- **Work order**: From the listing below, copy every line with the word "images".

- **Dataset records**:
BEGIN
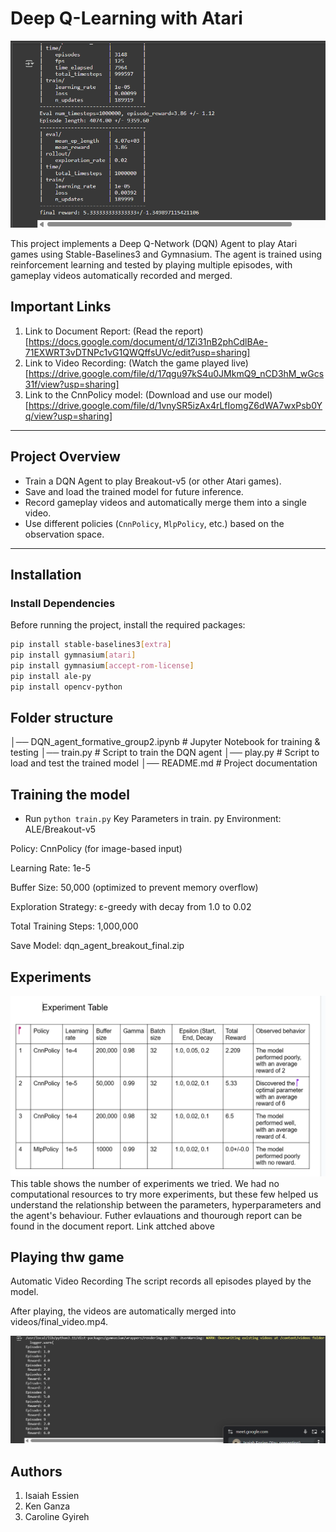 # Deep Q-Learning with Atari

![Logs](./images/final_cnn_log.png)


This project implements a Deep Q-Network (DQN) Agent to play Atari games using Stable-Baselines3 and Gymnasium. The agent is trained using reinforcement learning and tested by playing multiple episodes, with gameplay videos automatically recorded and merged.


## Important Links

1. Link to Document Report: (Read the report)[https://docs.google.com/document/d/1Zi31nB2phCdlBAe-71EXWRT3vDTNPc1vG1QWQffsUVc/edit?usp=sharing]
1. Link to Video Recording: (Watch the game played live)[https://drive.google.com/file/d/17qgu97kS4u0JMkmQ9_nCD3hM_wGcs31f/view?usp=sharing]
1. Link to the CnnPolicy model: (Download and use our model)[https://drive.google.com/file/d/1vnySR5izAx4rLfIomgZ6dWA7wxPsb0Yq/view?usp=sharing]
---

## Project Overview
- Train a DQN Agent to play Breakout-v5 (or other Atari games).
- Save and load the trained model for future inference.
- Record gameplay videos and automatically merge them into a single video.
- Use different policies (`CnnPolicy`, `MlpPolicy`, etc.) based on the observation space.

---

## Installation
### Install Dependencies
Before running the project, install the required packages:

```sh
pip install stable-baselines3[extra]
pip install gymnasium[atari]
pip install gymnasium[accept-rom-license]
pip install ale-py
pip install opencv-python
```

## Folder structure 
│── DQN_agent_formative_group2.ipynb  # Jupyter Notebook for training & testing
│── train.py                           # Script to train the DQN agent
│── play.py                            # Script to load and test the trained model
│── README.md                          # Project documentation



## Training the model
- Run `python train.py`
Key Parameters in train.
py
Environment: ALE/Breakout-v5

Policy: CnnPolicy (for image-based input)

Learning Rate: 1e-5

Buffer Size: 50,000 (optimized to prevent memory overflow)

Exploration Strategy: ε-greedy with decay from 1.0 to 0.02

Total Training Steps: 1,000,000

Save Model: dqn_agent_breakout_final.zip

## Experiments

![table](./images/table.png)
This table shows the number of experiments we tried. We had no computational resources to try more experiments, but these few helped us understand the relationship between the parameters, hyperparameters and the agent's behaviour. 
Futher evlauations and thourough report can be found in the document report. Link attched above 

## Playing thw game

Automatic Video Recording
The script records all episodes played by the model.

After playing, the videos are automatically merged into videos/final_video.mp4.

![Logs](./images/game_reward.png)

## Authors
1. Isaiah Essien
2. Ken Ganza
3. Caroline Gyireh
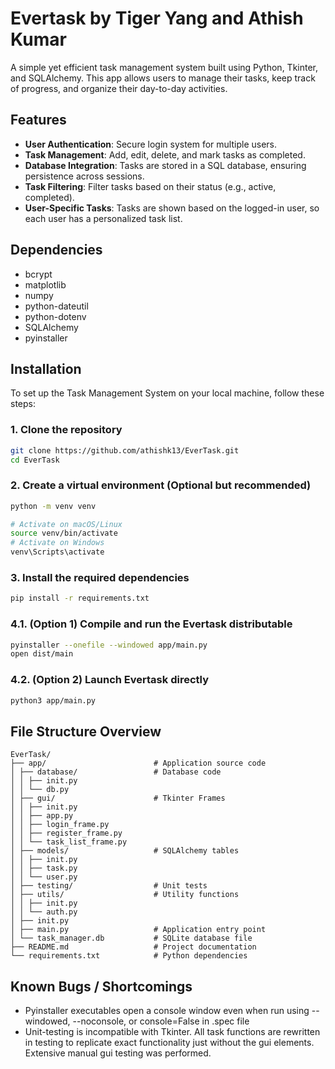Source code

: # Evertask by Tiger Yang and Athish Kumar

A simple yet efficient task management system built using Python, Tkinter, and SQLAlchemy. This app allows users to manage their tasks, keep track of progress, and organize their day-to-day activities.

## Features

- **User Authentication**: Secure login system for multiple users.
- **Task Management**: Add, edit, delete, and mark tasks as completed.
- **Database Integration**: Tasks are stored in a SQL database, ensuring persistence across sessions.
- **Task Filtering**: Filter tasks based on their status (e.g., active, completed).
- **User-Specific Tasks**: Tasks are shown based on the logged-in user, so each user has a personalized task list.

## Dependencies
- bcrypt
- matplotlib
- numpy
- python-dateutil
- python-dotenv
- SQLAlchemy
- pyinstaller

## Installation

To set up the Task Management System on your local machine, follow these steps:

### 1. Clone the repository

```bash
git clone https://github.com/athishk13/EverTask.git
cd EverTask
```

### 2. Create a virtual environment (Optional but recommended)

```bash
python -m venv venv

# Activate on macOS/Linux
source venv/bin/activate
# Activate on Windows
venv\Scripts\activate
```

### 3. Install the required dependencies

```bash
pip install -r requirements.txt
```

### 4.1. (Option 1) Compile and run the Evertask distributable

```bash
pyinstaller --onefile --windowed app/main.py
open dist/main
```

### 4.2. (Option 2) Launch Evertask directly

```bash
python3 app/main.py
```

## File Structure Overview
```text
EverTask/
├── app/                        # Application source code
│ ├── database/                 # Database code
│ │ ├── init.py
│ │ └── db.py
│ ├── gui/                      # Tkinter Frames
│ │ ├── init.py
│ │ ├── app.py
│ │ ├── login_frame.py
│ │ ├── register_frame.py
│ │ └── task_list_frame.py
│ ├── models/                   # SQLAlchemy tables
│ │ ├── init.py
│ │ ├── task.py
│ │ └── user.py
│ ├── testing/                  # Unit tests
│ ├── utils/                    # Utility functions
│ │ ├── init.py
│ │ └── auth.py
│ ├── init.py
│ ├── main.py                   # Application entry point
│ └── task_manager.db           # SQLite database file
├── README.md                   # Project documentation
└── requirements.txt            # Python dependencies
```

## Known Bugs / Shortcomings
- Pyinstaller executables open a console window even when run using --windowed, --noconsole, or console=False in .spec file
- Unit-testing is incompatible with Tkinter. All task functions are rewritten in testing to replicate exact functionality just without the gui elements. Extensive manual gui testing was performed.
END
- **Written solution**:
![Logs](./images/final_cnn_log.png)
![table](./images/table.png)
![Logs](./images/game_reward.png)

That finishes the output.